India will be holding a 5G spectrum auction by the end of July, with frequencies set aside for private mobile networks.
This was announced by the Union Cabinet chaired by Prime Minister Narendra Modi. 72 GHz of spectrum will be auctioned for a 20-year tenure across frequency bands including 600 MHz, 700 MHz, 800 MHz, 900 MHz, 1800 MHz, 2100 MHz, 2300 MHz, 3300 MHz, and 26 GHz. According to the Department of Telecommunications (DoT), 5G will be rolled out first in 13 major cities including Ahmedabad, Bengaluru, Chandigarh, Chennai, Delhi, Gandhinagar, Gurugram, Jamnagar, Hyderabad, Pune, Lucknow, Mumbai, and Kolkata.
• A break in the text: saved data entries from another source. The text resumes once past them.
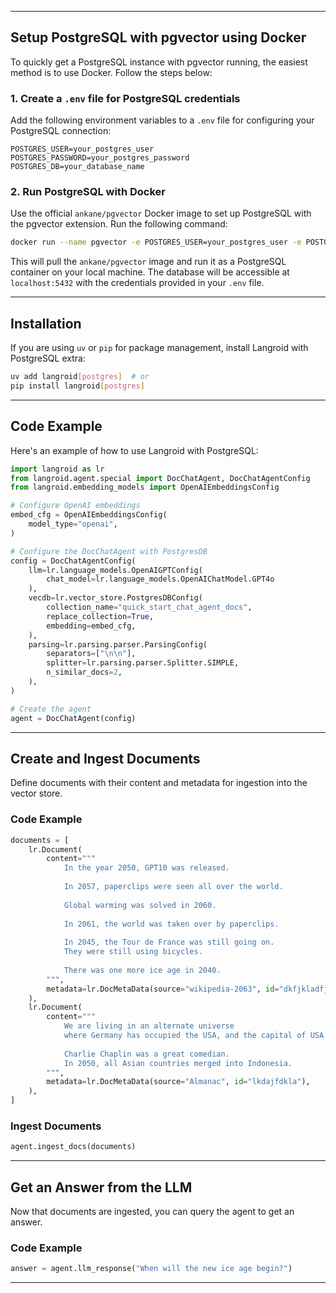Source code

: 
---

## **Setup PostgreSQL with pgvector using Docker**

To quickly get a PostgreSQL instance with pgvector running, the easiest method is to use Docker. Follow the steps below:

### **1. Create a `.env` file for PostgreSQL credentials**

Add the following environment variables to a `.env` file for configuring your PostgreSQL connection:

```dotenv
POSTGRES_USER=your_postgres_user
POSTGRES_PASSWORD=your_postgres_password
POSTGRES_DB=your_database_name
```

### **2. Run PostgreSQL with Docker**

Use the official `ankane/pgvector` Docker image to set up PostgreSQL with the pgvector extension. Run the following command:

```bash
docker run --name pgvector -e POSTGRES_USER=your_postgres_user -e POSTGRES_PASSWORD=your_postgres_password -e POSTGRES_DB=your_database_name -p 5432:5432 ankane/pgvector
```

This will pull the `ankane/pgvector` image and run it as a PostgreSQL container on your local machine. The database will be accessible at `localhost:5432` with the credentials provided in your `.env` file.

---

## **Installation**

If you are using `uv` or `pip` for package management, install Langroid with PostgreSQL extra:

```bash
uv add langroid[postgres]  # or
pip install langroid[postgres]
```

---

## **Code Example**

Here's an example of how to use Langroid with PostgreSQL:

```python
import langroid as lr
from langroid.agent.special import DocChatAgent, DocChatAgentConfig
from langroid.embedding_models import OpenAIEmbeddingsConfig

# Configure OpenAI embeddings
embed_cfg = OpenAIEmbeddingsConfig(
    model_type="openai",
)

# Configure the DocChatAgent with PostgresDB
config = DocChatAgentConfig(
    llm=lr.language_models.OpenAIGPTConfig(
        chat_model=lr.language_models.OpenAIChatModel.GPT4o
    ),
    vecdb=lr.vector_store.PostgresDBConfig(
        collection_name="quick_start_chat_agent_docs",
        replace_collection=True,
        embedding=embed_cfg,
    ),
    parsing=lr.parsing.parser.ParsingConfig(
        separators=["\n\n"],
        splitter=lr.parsing.parser.Splitter.SIMPLE,
        n_similar_docs=2,
    ),
)

# Create the agent
agent = DocChatAgent(config)
```

---

## **Create and Ingest Documents**

Define documents with their content and metadata for ingestion into the vector store.

### **Code Example**

```python
documents = [
    lr.Document(
        content="""
            In the year 2050, GPT10 was released. 
            
            In 2057, paperclips were seen all over the world. 
            
            Global warming was solved in 2060. 
            
            In 2061, the world was taken over by paperclips.         
            
            In 2045, the Tour de France was still going on.
            They were still using bicycles. 
            
            There was one more ice age in 2040.
        """,
        metadata=lr.DocMetaData(source="wikipedia-2063", id="dkfjkladfjalk"),
    ),
    lr.Document(
        content="""
            We are living in an alternate universe 
            where Germany has occupied the USA, and the capital of USA is Berlin.
            
            Charlie Chaplin was a great comedian.
            In 2050, all Asian countries merged into Indonesia.
        """,
        metadata=lr.DocMetaData(source="Almanac", id="lkdajfdkla"),
    ),
]
```

### **Ingest Documents**

```python
agent.ingest_docs(documents)
```

---

## **Get an Answer from the LLM**

Now that documents are ingested, you can query the agent to get an answer.

### **Code Example**

```python
answer = agent.llm_response("When will the new ice age begin?")
```

---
All three telecom operators, Reliance Jio, Vodafone Idea and Bharti Airtel are expected to participate in the upcoming auction. In addition, enterprises can acquire spectrum directly from the DoT to set up private networks to support applications in IoT and AI.
Bandwidth reserved for private networks has been met with mixed sentiment. On one hand, the Cellular Operators Association of India (COAI) argues that this could diminish revenue. On the other hand, the Broadband India Forum (BFI) claims that this is a misconception.